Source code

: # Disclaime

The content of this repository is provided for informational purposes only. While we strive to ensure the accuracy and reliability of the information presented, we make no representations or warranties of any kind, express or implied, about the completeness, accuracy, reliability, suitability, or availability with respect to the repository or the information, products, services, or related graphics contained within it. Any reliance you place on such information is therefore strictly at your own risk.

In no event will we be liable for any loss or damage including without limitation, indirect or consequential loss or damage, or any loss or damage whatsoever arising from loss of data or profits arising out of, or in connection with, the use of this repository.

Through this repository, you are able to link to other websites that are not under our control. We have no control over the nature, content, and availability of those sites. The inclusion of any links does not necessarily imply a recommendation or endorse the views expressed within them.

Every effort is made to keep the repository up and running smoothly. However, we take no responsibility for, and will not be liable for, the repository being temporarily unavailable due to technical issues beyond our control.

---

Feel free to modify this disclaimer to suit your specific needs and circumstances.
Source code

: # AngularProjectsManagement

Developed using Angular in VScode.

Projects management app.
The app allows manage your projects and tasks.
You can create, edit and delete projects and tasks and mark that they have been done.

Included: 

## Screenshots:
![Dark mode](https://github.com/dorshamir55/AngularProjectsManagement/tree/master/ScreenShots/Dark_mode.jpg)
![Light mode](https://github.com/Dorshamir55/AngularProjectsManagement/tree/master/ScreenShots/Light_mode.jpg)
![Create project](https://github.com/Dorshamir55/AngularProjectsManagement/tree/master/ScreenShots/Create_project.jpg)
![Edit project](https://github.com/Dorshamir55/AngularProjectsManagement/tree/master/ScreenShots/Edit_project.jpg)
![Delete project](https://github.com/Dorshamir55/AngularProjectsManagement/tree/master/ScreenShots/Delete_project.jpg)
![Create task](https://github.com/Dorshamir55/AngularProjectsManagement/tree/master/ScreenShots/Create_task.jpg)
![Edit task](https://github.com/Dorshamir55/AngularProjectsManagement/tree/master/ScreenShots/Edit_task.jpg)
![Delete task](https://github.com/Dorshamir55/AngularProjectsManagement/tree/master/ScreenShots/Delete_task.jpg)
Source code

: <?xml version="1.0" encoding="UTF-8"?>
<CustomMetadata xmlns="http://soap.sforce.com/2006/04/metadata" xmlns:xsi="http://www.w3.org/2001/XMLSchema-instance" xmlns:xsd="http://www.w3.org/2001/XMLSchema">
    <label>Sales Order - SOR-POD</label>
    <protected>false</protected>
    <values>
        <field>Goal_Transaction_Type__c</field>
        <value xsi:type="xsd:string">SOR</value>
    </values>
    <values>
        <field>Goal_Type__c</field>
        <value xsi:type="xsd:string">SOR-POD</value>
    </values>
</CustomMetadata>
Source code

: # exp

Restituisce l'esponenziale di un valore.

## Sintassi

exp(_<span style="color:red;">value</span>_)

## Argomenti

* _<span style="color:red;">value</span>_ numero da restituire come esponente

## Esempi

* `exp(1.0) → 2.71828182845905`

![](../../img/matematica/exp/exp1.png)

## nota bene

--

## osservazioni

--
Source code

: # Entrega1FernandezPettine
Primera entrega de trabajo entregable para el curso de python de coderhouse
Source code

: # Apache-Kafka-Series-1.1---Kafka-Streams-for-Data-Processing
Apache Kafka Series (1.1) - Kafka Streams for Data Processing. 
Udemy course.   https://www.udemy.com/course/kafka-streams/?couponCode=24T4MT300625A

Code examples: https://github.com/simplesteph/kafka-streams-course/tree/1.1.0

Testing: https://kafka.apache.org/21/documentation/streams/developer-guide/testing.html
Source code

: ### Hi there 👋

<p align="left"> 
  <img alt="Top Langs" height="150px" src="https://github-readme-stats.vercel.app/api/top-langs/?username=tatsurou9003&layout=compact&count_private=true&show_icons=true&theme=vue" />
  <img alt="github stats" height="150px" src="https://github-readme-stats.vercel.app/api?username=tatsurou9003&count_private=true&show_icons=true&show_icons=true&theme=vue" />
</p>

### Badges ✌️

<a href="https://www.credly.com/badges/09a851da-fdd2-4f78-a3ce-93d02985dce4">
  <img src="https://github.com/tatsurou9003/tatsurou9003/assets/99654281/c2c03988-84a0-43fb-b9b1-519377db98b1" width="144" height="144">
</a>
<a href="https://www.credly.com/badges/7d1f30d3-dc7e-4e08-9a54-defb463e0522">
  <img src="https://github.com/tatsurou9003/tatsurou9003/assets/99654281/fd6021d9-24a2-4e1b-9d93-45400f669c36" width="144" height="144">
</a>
......
> Problem to solve:
Every line in the listing that holds the string "CustomMetadata" should be copied out.

> Solution for this task:
<CustomMetadata xmlns="http://soap.sforce.com/2006/04/metadata" xmlns:xsi="http://www.w3.org/2001/XMLSchema-instance" xmlns:xsd="http://www.w3.org/2001/XMLSchema">
</CustomMetadata>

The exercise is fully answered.